O pesquisador aponta os movimentos sociais como impulsionadores da reforma agrária — por isso as tentativas fracassadas de criminalização, como a CPI do MST. Ele prevê mais violência no campo com o aumento das armas, mas acredita que o modelo destruidor vigente está se esgotando. “O agronegócio não é sustentável, está morrendo; as forças populares estão nascendo”. Confira a entrevista concedida em agosto a Alceu Luís Castilho e Nanci Pittelkow.
A entrevista com Bernardo Mançano Fernandes, professor livre-docente da Faculdade de Ciências e Tecnologia da Universidade Estadual Paulista (Unesp) e coordenador do Núcleo de Estudos, Pesquisas e Projetos de Reforma Agrária (Nera), é de Alceu Luís Castilho e Nanci Pittelkow, publicada por De Olho nos Ruralistas, 03-01-2024.
Eis a entrevista.
Nós tivemos uma contrarreforma agrária nos governos Temer e Bolsonaro, sendo que já no governo Dilma Rousseff houve uma diminuição de assentamentos depois de um pico nos governos FHC e Lula. Agora, no novo governo de Luiz Inácio, foram anunciadas algumas medidas de retomada. A gente pode dizer que o Brasil está de novo numa marcha de reforma agrária? São medidas compatíveis para compensar os déficits dos governos anteriores?
Temos diferentes leituras desse tema. Algumas entendem que a reforma agrária deve ser feita de uma única vez e deve desconcentrar a estrutura fundiária. Ou seja, se não diminuir o índice de GINI (medida de desigualdade), nós não temos uma reforma agrária, mas apenas uma política de assentamentos rurais. Na minha opinião essa leitura é muito ortodoxa, e nós sabemos que a política é sempre um processo que deve considerar cada momento. Mesmo os Planos Nacionais de Reforma Agrária (PNRA) 1 e 2, de 1985, voltados para uma fração do território com estimativa de número de famílias e área a ser desapropriada, não conseguiram cumprir essa meta.
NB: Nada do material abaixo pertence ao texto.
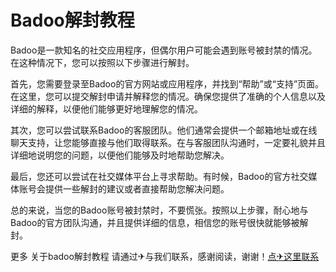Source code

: # Badoo解封教程

Badoo是一款知名的社交应用程序，但偶尔用户可能会遇到账号被封禁的情况。在这种情况下，您可以按照以下步骤进行解封。

首先，您需要登录至Badoo的官方网站或应用程序，并找到“帮助”或“支持”页面。在这里，您可以提交解封申请并解释您的情况。确保您提供了准确的个人信息以及详细的解释，以便他们能够更好地理解您的情况。

其次，您可以尝试联系Badoo的客服团队。他们通常会提供一个邮箱地址或在线聊天支持，让您能够直接与他们取得联系。在与客服团队沟通时，一定要礼貌并且详细地说明您的问题，以便他们能够及时地帮助您解决。

最后，您还可以尝试在社交媒体平台上寻求帮助。有时候，Badoo的官方社交媒体账号会提供一些解封的建议或者直接帮助您解决问题。

总的来说，当您的Badoo账号被封禁时，不要慌张。按照以上步骤，耐心地与Badoo的官方团队沟通，并且提供详细的信息，相信您的账号很快就能够被解封。

更多 关于badoo解封教程 请通过✈与我们联系，感谢阅读，谢谢！[点✈这里联系](https://1.k02.cc)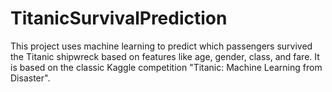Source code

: # TitanicSurvivalPrediction
This project uses machine learning to predict which passengers survived the Titanic shipwreck based on features like age, gender, class, and fare. It is based on the classic Kaggle competition "Titanic: Machine Learning from Disaster".
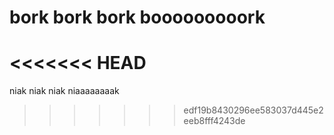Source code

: # bork bork bork booooooooork
<<<<<<< HEAD
=======
niak niak niak niaaaaaaaak
>>>>>>> edf19b8430296ee583037d445e2eeb8fff4243de

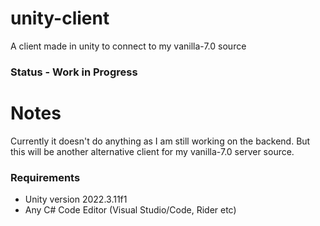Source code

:# unity-client

A client made in unity to connect to my vanilla-7.0 source

### Status - Work in Progress 

# Notes 

Currently it doesn't do anything as I am still working on the backend. 
But this will be another alternative client for my vanilla-7.0 server source.  

### Requirements

- Unity version 2022.3.11f1
- Any C# Code Editor (Visual Studio/Code, Rider etc)
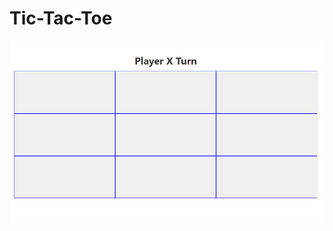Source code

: # Tic-Tac-Toe
![image](https://github.com/intensifyprakhar/Tic-Tac-Toe/blob/main/public/images/tic-tac-toe.png?raw=true)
Porque o histórico do Brasil é o da concentração de terras na sua estrutura formativa, determinada pelos grandes latifúndios e pelas corporações nacionais e multinacionais que controlam esses territórios. Teríamos de ter um governo com grande poder para desconcentrar essa estrutura fundiária e isso não existe. [Desde a redemocratização] cada governo adotou medidas contra ou a favor da reforma agrária. Nunca houve uma iniciativa de estado ou governo em defesa da reforma agrária. Todas as políticas e planos já criados foram resultado da pressão dos movimentos sociais e camponeses.
Esses números atuais de 1 milhão de famílias em 90 milhões de hectares de terras que foram destinadas à reforma agrária, [são terras] não necessariamente desapropriadas, porque muitas eram terras públicas, com uma parte sendo negociada e os latifundiários receberam pela terra. No Brasil, a reforma agrária não é de expropriação, mas de negociação. E isso é mérito da luta popular, que avança e recua conforma a conjuntura, que se transforma e que contribui com alimentação saudável. Nós temos a reforma agrária possível derivada da luta dos sem-terra e dos governos progressistas.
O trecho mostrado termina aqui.